RAG vs. fine-tuning: a working heuristic
Every other engagement we start has a team that thinks they need fine-tuning. Almost none of them do. Here's the rule we use:
Use RAG when the answer lives in your data. Customer support tickets, product docs, internal wikis, regulatory PDFs — anything where the right answer is "look it up." Retrieval is the cheaper, faster, more debuggable path. You can add new data without retraining anything. When the model is wrong, you can see which chunks it grounded on.
Use fine-tuning when the answer lives in your style. Output format, tone, structured JSON schemas the base model gets subtly wrong, domain-specific reasoning patterns the model wasn't trained on. Style is the thing prompts can demonstrate but not consistently enforce — fine-tuning bakes the pattern in.
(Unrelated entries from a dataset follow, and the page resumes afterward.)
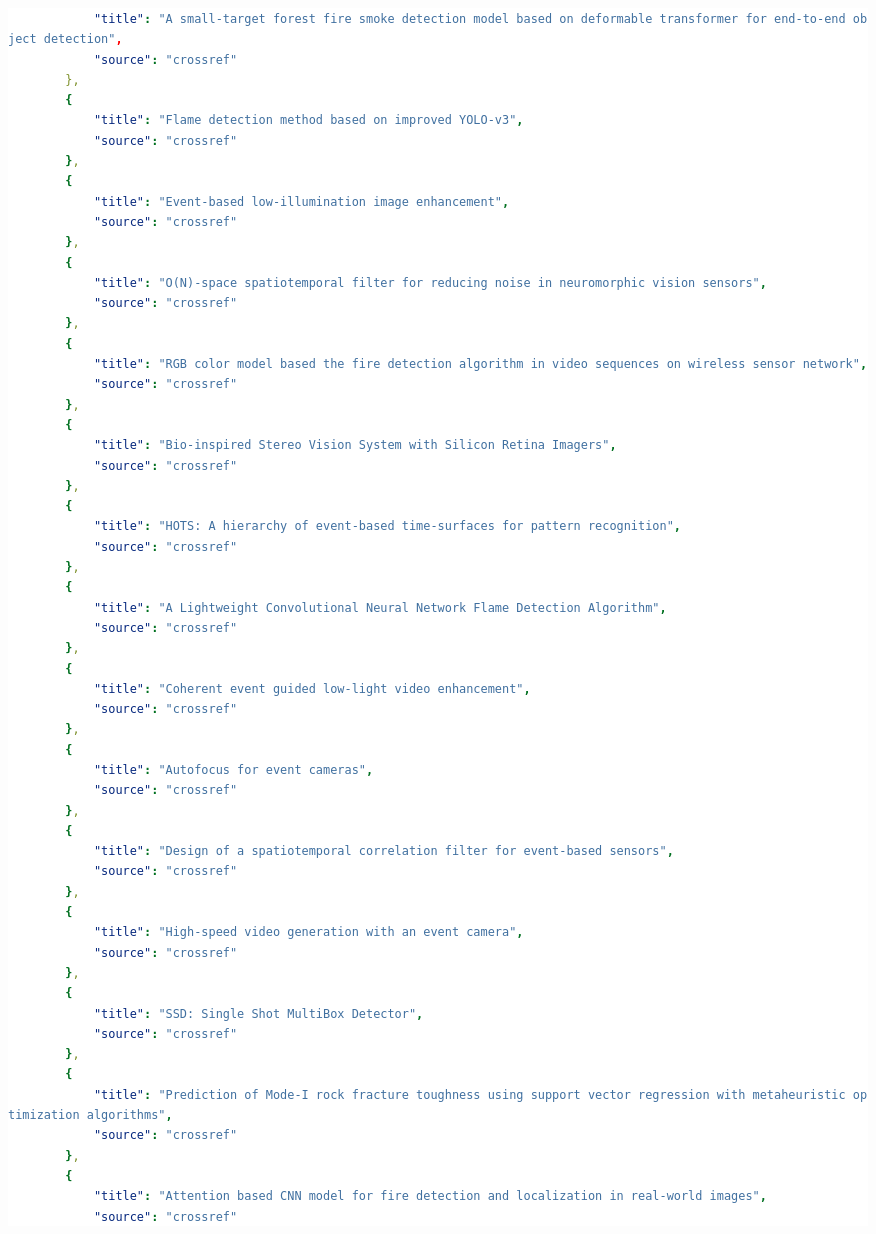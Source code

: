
 ```yaml
            "title": "A small-target forest fire smoke detection model based on deformable transformer for end-to-end object detection",
            "source": "crossref"
        },
        {
            "title": "Flame detection method based on improved YOLO-v3",
            "source": "crossref"
        },
        {
            "title": "Event-based low-illumination image enhancement",
            "source": "crossref"
        },
        {
            "title": "O(N)-space spatiotemporal filter for reducing noise in neuromorphic vision sensors",
            "source": "crossref"
        },
        {
            "title": "RGB color model based the fire detection algorithm in video sequences on wireless sensor network",
            "source": "crossref"
        },
        {
            "title": "Bio-inspired Stereo Vision System with Silicon Retina Imagers",
            "source": "crossref"
        },
        {
            "title": "HOTS: A hierarchy of event-based time-surfaces for pattern recognition",
            "source": "crossref"
        },
        {
            "title": "A Lightweight Convolutional Neural Network Flame Detection Algorithm",
            "source": "crossref"
        },
        {
            "title": "Coherent event guided low-light video enhancement",
            "source": "crossref"
        },
        {
            "title": "Autofocus for event cameras",
            "source": "crossref"
        },
        {
            "title": "Design of a spatiotemporal correlation filter for event-based sensors",
            "source": "crossref"
        },
        {
            "title": "High-speed video generation with an event camera",
            "source": "crossref"
        },
        {
            "title": "SSD: Single Shot MultiBox Detector",
            "source": "crossref"
        },
        {
            "title": "Prediction of Mode-I rock fracture toughness using support vector regression with metaheuristic optimization algorithms",
            "source": "crossref"
        },
        {
            "title": "Attention based CNN model for fire detection and localization in real-world images",
            "source": "crossref"
```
Use both, occasionally. A fine-tuned model that retrieves over fresh data is the right answer for a few specific cases — usually high-volume, latency-sensitive, structured-output systems. Most teams aren't there yet and shouldn't pretend they are.
The failure mode we see most often: a team spends two months building a fine-tuning pipeline because they thought their problem was "the model doesn't know our docs." It almost always isn't. Their problem was retrieval. Cheaper test: stand up a basic RAG pipeline in an afternoon, see if the answers improve. If they do, you have your answer.